Activity
Below are some records. Return exactly the lines from the one containing "diagramů nebo pomocí" through the one containing "2) pravdivostní tabulka", both included, and only those.

Source records:
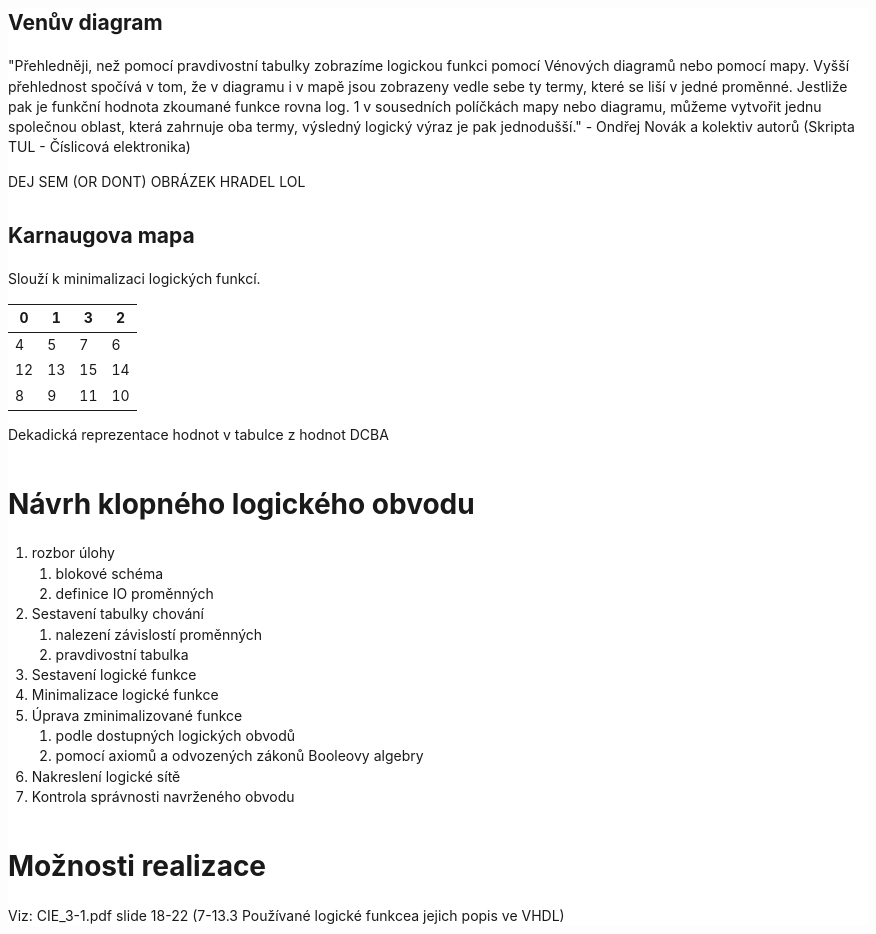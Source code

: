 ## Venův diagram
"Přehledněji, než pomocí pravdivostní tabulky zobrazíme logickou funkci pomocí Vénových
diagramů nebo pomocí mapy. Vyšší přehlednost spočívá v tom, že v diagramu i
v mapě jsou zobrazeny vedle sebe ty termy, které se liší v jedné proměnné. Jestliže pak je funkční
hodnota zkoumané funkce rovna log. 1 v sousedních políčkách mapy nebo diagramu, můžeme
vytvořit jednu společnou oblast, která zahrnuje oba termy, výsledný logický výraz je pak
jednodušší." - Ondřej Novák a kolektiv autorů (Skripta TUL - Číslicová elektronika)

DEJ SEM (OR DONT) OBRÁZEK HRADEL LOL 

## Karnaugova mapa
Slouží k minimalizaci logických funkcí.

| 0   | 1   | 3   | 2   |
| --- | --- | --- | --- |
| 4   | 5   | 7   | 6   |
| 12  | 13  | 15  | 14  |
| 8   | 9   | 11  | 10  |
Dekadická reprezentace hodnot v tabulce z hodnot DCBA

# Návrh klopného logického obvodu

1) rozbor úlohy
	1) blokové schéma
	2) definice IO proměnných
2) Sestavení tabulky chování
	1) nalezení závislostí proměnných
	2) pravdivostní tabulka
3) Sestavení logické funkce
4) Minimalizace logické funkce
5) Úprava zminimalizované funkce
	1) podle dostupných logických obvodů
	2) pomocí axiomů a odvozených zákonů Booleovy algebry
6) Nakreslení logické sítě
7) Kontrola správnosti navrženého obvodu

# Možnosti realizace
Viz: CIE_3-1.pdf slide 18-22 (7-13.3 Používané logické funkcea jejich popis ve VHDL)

Your response
diagramů nebo pomocí mapy. Vyšší přehlednost spočívá v tom, že v diagramu i
v mapě jsou zobrazeny vedle sebe ty termy, které se liší v jedné proměnné. Jestliže pak je funkční
hodnota zkoumané funkce rovna log. 1 v sousedních políčkách mapy nebo diagramu, můžeme
vytvořit jednu společnou oblast, která zahrnuje oba termy, výsledný logický výraz je pak
jednodušší." - Ondřej Novák a kolektiv autorů (Skripta TUL - Číslicová elektronika)

DEJ SEM (OR DONT) OBRÁZEK HRADEL LOL 

## Karnaugova mapa
Slouží k minimalizaci logických funkcí.

| 0   | 1   | 3   | 2   |
| --- | --- | --- | --- |
| 4   | 5   | 7   | 6   |
| 12  | 13  | 15  | 14  |
| 8   | 9   | 11  | 10  |
Dekadická reprezentace hodnot v tabulce z hodnot DCBA

# Návrh klopného logického obvodu

1) rozbor úlohy
	1) blokové schéma
	2) definice IO proměnných
2) Sestavení tabulky chování
	1) nalezení závislostí proměnných
	2) pravdivostní tabulka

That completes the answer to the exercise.